Just Eat taglia 50 posti di lavoro trasferendo operazioni in paesi con manodopera meno costosa

Just Eat, multinazionale anglo-danese fondata nel 2001 e attiva in Italia dal 2011, ha comunicato la decisione di ridimensionare la propria sede di Milano. Il piano di ristrutturazione prevede la soppressione di circa 50 posizioni, concentrandosi principalmente sul settore dell’assistenza clienti. Questa riduzione, che rappresenta quasi il 25% del personale milanese, è stata resa nota attraverso una lettera del Sindacato UGL. Just Eat ha spiegato ufficialmente la scelta citando l’esigenza di ottenere “costi operativi più contenuti e una flessibilità oraria maggiore in linea con il modello aziendale,” annunciando anche il trasferimento di alcune attività in paesi dove il costo del lavoro risulta più competitivo.

La denuncia arriva da una lettera del Sindacato UGL, che pubblichiamo integralmente.

ROMA, 9 NOVEMBRE 2024

È notizia recente che Just Eat abbia annunciato il licenziamento di 50 persone, ossia 50 dipendenti della sua sede operativa di Milano, che gestiscono i servizi dei rider. La ragione è, come facile da intendersi, il mancato raggiungimento degli obiettivi operativi. Tali obiettivi non raggiunti portano, evidentemente, ad una crisi dell’intera azienda e quindi ai licenziamenti.

Il rammarico per i lavoratori che perderanno il posto di lavoro non può che essere accompagnato da una riflessione che offriamo, attraverso queste righe, come contributo ad una crescita del comparto, in virtù delle esigenze, ma anche della sostenibilità, di un tipo di lavoro che non può essere inteso e “inquadrato” con modelli vecchi e inadeguati.
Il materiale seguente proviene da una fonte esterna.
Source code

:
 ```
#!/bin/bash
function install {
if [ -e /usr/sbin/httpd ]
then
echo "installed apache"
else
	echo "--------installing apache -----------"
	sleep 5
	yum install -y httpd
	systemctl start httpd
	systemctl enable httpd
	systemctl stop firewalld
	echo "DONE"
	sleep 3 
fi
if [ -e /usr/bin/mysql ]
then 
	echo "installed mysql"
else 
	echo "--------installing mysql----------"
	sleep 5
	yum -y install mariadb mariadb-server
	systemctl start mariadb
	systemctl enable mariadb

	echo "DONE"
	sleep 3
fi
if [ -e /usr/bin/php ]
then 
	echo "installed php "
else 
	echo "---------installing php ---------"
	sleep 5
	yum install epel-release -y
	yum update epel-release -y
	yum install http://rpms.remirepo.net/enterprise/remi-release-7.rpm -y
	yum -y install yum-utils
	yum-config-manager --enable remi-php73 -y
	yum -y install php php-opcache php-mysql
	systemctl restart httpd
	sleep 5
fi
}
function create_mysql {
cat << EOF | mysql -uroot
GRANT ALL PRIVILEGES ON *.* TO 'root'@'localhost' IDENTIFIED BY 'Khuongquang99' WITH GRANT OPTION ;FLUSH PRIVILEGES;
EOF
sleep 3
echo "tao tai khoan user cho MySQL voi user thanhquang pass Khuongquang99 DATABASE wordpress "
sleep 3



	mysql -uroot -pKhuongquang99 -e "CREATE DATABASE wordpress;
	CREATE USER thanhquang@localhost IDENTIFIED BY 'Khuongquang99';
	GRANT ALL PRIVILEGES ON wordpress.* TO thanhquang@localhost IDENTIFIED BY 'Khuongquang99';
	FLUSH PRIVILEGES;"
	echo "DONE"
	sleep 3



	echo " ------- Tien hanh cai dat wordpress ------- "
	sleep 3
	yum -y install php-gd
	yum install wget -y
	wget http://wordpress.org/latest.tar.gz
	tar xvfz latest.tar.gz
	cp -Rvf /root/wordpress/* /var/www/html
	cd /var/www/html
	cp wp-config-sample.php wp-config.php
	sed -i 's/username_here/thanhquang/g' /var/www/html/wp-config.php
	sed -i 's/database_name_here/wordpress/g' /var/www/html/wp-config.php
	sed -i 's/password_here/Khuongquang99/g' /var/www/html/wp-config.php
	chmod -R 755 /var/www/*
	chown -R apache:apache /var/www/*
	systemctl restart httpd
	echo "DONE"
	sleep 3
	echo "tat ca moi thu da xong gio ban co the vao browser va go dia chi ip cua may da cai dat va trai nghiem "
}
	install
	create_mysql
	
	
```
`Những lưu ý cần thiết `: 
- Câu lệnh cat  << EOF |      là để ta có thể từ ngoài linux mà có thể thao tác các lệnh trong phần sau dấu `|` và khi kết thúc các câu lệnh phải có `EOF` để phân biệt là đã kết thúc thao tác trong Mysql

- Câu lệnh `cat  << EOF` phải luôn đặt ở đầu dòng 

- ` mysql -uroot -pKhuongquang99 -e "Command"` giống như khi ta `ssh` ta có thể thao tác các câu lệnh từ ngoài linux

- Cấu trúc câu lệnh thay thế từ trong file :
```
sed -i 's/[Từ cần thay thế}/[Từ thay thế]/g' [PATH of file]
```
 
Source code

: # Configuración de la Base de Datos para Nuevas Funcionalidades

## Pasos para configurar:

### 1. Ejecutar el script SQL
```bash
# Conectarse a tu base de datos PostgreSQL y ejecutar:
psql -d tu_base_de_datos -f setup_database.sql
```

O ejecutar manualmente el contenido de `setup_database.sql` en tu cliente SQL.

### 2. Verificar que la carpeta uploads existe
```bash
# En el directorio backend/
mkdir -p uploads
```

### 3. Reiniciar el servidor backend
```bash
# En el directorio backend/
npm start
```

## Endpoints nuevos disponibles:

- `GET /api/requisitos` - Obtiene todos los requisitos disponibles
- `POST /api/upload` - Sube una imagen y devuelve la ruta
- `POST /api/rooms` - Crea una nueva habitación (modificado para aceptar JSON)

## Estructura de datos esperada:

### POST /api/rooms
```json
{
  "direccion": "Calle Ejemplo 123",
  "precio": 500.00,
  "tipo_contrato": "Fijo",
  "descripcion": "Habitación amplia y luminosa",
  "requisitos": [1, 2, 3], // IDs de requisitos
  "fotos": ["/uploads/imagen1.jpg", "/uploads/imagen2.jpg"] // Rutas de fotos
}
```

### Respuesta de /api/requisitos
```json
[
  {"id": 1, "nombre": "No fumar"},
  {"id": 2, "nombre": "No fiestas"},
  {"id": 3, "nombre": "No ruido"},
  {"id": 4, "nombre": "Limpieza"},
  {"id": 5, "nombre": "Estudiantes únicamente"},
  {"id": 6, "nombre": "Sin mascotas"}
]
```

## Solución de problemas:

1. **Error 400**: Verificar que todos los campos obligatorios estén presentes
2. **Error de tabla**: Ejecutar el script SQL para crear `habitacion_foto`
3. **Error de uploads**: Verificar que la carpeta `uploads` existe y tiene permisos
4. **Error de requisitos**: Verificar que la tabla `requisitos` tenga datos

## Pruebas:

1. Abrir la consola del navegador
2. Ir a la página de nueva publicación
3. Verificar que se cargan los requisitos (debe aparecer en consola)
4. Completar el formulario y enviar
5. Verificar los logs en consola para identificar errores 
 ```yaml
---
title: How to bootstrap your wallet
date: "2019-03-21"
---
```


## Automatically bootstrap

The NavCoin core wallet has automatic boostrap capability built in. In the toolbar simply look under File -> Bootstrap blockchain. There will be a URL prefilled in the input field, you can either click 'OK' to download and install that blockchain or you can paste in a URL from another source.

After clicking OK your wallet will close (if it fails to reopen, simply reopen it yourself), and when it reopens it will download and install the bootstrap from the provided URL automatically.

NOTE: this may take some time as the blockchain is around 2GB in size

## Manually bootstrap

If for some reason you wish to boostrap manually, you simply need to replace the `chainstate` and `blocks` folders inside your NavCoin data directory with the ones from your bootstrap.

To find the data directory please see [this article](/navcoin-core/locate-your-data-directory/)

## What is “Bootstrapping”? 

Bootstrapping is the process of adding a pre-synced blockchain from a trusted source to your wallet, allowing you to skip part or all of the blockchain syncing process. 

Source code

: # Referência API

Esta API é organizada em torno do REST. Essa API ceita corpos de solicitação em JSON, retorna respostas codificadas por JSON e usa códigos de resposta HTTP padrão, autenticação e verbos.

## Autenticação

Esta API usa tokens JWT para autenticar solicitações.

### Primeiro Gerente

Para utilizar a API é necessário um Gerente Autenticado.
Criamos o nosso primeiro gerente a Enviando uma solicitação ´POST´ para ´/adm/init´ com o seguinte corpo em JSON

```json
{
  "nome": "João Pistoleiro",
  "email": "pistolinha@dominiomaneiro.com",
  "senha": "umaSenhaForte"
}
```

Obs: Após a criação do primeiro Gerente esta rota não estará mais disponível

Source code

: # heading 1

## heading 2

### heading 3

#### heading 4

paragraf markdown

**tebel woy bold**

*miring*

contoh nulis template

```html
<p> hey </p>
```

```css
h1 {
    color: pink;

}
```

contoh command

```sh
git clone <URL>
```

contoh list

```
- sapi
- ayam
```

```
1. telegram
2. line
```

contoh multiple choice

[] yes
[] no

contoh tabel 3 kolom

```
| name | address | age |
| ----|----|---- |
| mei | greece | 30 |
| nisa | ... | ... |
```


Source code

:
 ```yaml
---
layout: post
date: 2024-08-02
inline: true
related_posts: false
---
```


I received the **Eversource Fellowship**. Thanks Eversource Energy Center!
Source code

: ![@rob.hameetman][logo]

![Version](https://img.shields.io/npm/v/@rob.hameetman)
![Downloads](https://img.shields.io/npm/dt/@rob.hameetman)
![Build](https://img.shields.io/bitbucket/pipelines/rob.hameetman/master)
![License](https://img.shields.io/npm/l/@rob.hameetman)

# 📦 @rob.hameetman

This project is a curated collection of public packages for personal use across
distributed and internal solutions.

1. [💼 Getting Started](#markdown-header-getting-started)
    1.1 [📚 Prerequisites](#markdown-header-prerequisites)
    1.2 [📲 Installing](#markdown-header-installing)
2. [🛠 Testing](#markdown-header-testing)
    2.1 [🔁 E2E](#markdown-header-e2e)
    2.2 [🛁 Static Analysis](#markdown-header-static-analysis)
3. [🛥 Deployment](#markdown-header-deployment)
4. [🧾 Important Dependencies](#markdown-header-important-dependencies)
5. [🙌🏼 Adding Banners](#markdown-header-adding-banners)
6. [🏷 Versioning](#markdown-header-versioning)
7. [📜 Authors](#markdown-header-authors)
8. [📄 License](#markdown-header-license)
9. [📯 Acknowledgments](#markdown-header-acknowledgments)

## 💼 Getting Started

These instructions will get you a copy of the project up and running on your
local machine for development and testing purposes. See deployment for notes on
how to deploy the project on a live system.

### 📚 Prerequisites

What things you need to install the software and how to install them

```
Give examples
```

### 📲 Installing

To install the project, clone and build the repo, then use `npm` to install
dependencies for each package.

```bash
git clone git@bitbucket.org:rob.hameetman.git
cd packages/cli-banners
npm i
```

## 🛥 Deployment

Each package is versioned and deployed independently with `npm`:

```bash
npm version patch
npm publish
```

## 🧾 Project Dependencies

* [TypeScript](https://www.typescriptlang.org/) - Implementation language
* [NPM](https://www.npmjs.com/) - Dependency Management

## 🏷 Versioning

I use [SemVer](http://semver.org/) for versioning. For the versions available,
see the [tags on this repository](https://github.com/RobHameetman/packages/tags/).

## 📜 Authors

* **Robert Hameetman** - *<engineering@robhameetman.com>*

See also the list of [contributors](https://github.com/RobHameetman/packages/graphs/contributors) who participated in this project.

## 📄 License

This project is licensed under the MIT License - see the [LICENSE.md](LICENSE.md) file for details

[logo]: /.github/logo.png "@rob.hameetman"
Il mondo del food delivery, più affine ad un modello occupazionale autonomo, continua a fornire, nei fatti, conferme dell’insostenibilità dell’assunzione con modello subordinato.

La complessità e, talvolta, la farraginosità delle procedure operative sono sintomo di una “patologia” di cui sono state affette già altre aziende che applicano quel modello operativo. Basti pensare a Gorillas piuttosto che a Getir, che hanno chiuso i battenti lasciando l’Italia per realtà più vantaggiose.

Siamo sempre più convinti, come Ugl Rider, che la subordinazione in quanto modello organizzativo e operativo non sia sostenibile per il settore del food delivery.

Ricordiamo inoltre nel 2021, una dichiarazione rilasciata da Just Eat ai microfoni della “nazionale” Skytg24, esattamente tre anni fa (11 novembre 2024), che con toni a dir poco trionfanti annunciava che, entro un anno, sarebbero stati “oltre quattrocento i dipendenti del nuovo ufficio di Milano in via De Castillia 23”. La stessa andava avanti con l’illustrazione di un piano di “consolidamento del modello di delivery, con oltre 6.000 rider assunti con contratto di lavoro subordinato, basato sul contratto nazionale della logistica, e l’apertura di hub ulteriori per i rider entro il 2022”. Il modello veniva dunque pubblicizzato come un mezzo per “togliere dall’autonomia lavoratori e inserirla in un sistema con più garanzie”. Ad oggi, dobbiamo constatare che i lavoratori con contratto dipendente nel settore hanno, a nostro avviso, meno garanzie di prima. Sarebbe, inoltre, interessante, nonché necessario, fare chiarezza sul numero reale di dipendenti, inclusi i rider, assunti realmente in questi anni.

Sarebbe corretto che l’azienda convochi le parti sociali per chiarire questi punti sopra elencati e per trattare anche la situazione analoga della controlla Takeaway Express Italia.

L’autonomia, base e fulcro del CCNL Ugl Rider (peraltro, prossimo al rinnovo), è l’unica strada percorribile ed applicabile.

Un’autonomia rafforzata, con ulteriori diritti e tutele per i lavoratori che vadano ad aggiungersi a quelli già acquisiti, è il solo modello che dà, e darà, stabilità a questo settore.